If I run this...

mysqlimport --host=host --user=user --ignore --fields-terminated-by=, --fields-enclosed-by=" database text.csv

...from the command line the correct table in the database is updated with the new values from the text file.

How do I send the same command using PHP? I have tried using exec(arguments) and passthru(arguments) with no success.

Using passthru shows that only the command as far as ..mysqlimport is run and the copyright info is passed back! Why are the arguments after mysqlimport not passed?

Can you show us your code.

Thanks for the interest Vincent...

<?php
if(isset($csvfile) && isset($table_name)){ // There is something to be transferred
if (copy($csvfile,"csv_data\".$table_name.".csv")){
printf("The file %s has been uploaded successfully and will now be processed. Please wait...<br>\n",$csvfile);
include("../includes/globals.php");
$mysql_command = "e:\progra~1\mysql\bin\mysqlimport --host=localhost --user=root --ignore --fields-terminated-by=, --fields-enclosed-by=\" database tbl_sites.csv";
$import = passthru($mysql_command);
} else {
printf("There has been an error with the file transfer, you will need to try again<br>\n");
}
} else { // Create csv_transfer form

..and so on..

You will notice I am testing on my local server before trying online. As I said, the command seems to run up to 'mysqlimport' but the arguments are not passed. When I echo $mysql_command the code looks correct!

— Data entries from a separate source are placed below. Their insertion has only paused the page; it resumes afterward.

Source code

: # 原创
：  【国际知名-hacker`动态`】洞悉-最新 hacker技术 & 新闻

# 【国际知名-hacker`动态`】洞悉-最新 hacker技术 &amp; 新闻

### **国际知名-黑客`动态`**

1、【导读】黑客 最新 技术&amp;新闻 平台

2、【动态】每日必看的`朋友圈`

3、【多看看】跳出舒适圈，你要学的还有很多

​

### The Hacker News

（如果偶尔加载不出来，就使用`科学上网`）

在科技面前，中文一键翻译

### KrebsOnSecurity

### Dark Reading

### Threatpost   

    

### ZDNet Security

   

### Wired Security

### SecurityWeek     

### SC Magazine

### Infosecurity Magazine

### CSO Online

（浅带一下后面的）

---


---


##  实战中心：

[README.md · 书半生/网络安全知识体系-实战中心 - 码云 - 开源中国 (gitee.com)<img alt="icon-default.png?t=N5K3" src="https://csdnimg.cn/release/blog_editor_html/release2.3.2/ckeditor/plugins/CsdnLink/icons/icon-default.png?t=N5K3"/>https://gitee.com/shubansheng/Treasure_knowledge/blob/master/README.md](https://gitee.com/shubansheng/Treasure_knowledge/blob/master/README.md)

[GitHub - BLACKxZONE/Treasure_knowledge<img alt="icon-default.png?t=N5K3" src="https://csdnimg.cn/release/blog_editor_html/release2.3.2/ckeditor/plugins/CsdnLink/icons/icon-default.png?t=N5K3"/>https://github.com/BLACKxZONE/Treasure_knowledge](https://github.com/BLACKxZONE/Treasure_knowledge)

BTW: W2k, PHP4, MySQL 3.23, Xitami (Online host = Linux server).

Really appreciate your help.

Have you tried replacing this with the 'full' name?

e:\progra~1\

I tried that first but it fell because of the space between 'program' and 'files'. However, the command mysqlimport is transmitted to the server, it is the arguments after the command that are not passed.

Using 'passthru' returns the copyright and help info into the html, as would happen if you entered 'mysqlimport' into the command line directly.